Latham was pitched into the the Tri-Nations and Bledisloe Cup decider against the All Blacks in Auckland on July 21 seven months after rupturing an anterior cruciate ligament in pre-season training.
Latham, officially rated one of the best five players in the game at the end of 2006, had played just one-and-a-half games of club rugby before he was hurled in against New Zealand.
He said the experience of making a comeback from injury in Auckland plus club games have him physically and mentally ready for the rigours of a World Cup.
"I've never really had an issue with the knee, it's always been just getting the time to get the game-sense back in to me and to get my skills up to scratch," Latham told reporters Monday.
"I've been able to work fairly hard on that now and obviously I'm very comfortable and very confident now."

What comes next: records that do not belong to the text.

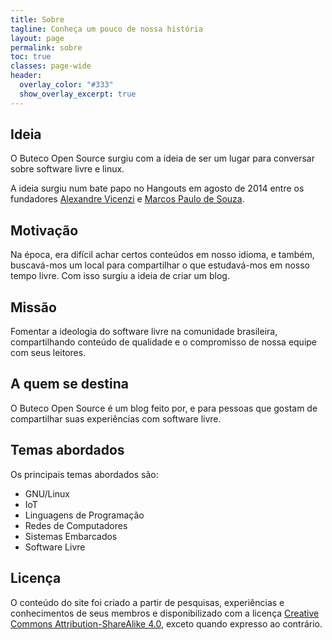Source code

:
 ```yaml
---
title: Sobre
tagline: Conheça um pouco de nossa história
layout: page
permalink: sobre
toc: true
classes: page-wide
header:
  overlay_color: "#333"
  show_overlay_excerpt: true
---
```


## Ideia

O Buteco Open Source surgiu com a ideia de ser um lugar para conversar sobre software livre e linux.

A ideia surgiu num bate papo no Hangouts em agosto de 2014 entre os fundadores [Alexandre Vicenzi](https://www.alexandrevicenzi.com/) e [Marcos Paulo de Souza](http://mpdesouza.com/).

## Motivação

Na época, era difícil achar certos conteúdos em nosso idioma, e também, buscavá-mos um local para compartilhar o que estudavá-mos em nosso tempo livre. Com isso surgiu a ideia de criar um blog.

## Missão

Fomentar a ideologia do software livre na comunidade brasileira, compartilhando conteúdo de qualidade e o compromisso de nossa equipe com seus leitores.

## A quem se destina

O Buteco Open Source é um blog feito por, e para pessoas que gostam de compartilhar suas experiências com software livre.

## Temas abordados

Os principais temas abordados são:

* GNU/Linux
* IoT
* Linguagens de Programação
* Redes de Computadores
* Sistemas Embarcados
* Software Livre

## Licença

O conteúdo do site foi criado a partir de pesquisas, experiências e conhecimentos de seus membros e disponibilizado com a licença [Creative Commons Attribution-ShareAlike 4.0](https://creativecommons.org/licenses/by-sa/4.0/legalcode.pt), exceto quando expresso ao contrário.
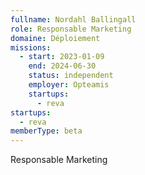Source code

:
 ```yaml
---
fullname: Nordahl Ballingall
role: Responsable Marketing
domaine: Déploiement
missions:
  - start: 2023-01-09
    end: 2024-06-30
    status: independent
    employer: Opteamis
    startups:
      - reva
startups:
  - reva
memberType: beta
---
```

Responsable Marketing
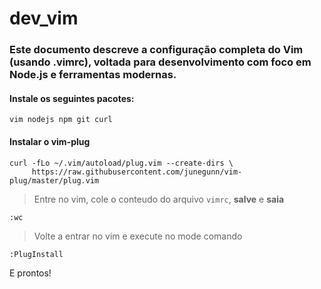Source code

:   
# dev_vim

### Este documento descreve a configuração completa do Vim (usando .vimrc), voltada para desenvolvimento com foco em Node.js e ferramentas modernas.

#### Instale os seguintes pacotes:

```
vim nodejs npm git curl
```
#### Instalar o vim-plug

```
curl -fLo ~/.vim/autoload/plug.vim --create-dirs \
     https://raw.githubusercontent.com/junegunn/vim-plug/master/plug.vim
```
> Entre no vim, cole o conteudo do arquivo `vimrc`, **salve** e **saia**
```
:wc
```

> Volte a entrar no vim e execute no mode comando
```
:PlugInstall
```

E prontos!
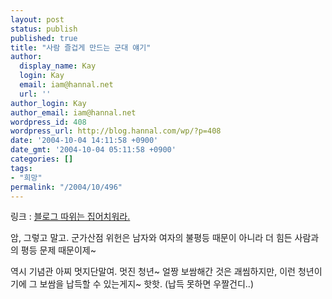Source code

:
 ```yaml
---
layout: post
status: publish
published: true
title: "사람 즐겁게 만드는 군대 얘기"
author:
  display_name: Kay
  login: Kay
  email: iam@hannal.net
  url: ''
author_login: Kay
author_email: iam@hannal.net
wordpress_id: 408
wordpress_url: http://blog.hannal.com/wp/?p=408
date: '2004-10-04 14:11:58 +0900'
date_gmt: '2004-10-04 05:11:58 +0900'
categories: []
tags:
- "희망"
permalink: "/2004/10/496"
---
```

<p>링크 : <a href="http://blog.naver.com/phoo94/20006241485" target="_blank">블로그 따위는 집어치워라.</a></p>
<p>암, 그렇고 말고. 군가산점 위헌은 남자와 여자의 불평등 때문이 아니라 더 힘든 사람과의 평등 문제 때문이제~</p>
<p>역시 기념관 아찌 멋지단말여. 멋진 청년~ 얼짱 보쌈해간 것은 괘씸하지만, 이런 청년이기에 그 보쌈을 납득할 수 있는게지~ 핫핫. (납득 못하면 우짤건디..)</p>
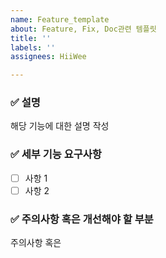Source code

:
 ```yaml
---
name: Feature_template
about: Feature, Fix, Doc관련 템플릿
title: ''
labels: ''
assignees: HiiWee

---
```


### ✅ 설명
해당 기능에 대한 설명 작성

### ✅ 세부 기능 요구사항
- [ ] 사항 1
- [ ] 사항 2

### ✅ 주의사항 혹은 개선해야 할 부분
주의사항 혹은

Now, it is only the ghosts of World Cups past to be exorcised.
"I'll wait until the team's named and if I'm named in it then that will be a fairly massive relief.
"I set those goals at the end of '03 over the huge disappointment when I wasn't involved then."
Latham was limited to reserve bench roles at the 1999 and 2003 World Cups.
Latham, who has made 73 international appearances, believes Wallabies' coach John Connolly was right to throw him into the deep end against the All Blacks rather than save him for the World Cup pool games.
"As it's turned out it definitely has been the best thing that I could have ever done," he said.
"I certainly know that I would have been in a little bit of a different mindset going into the first (World Cup) game (against Japan) on September 8 if I hadn't climbed that first mountain and played in that Auckland Test."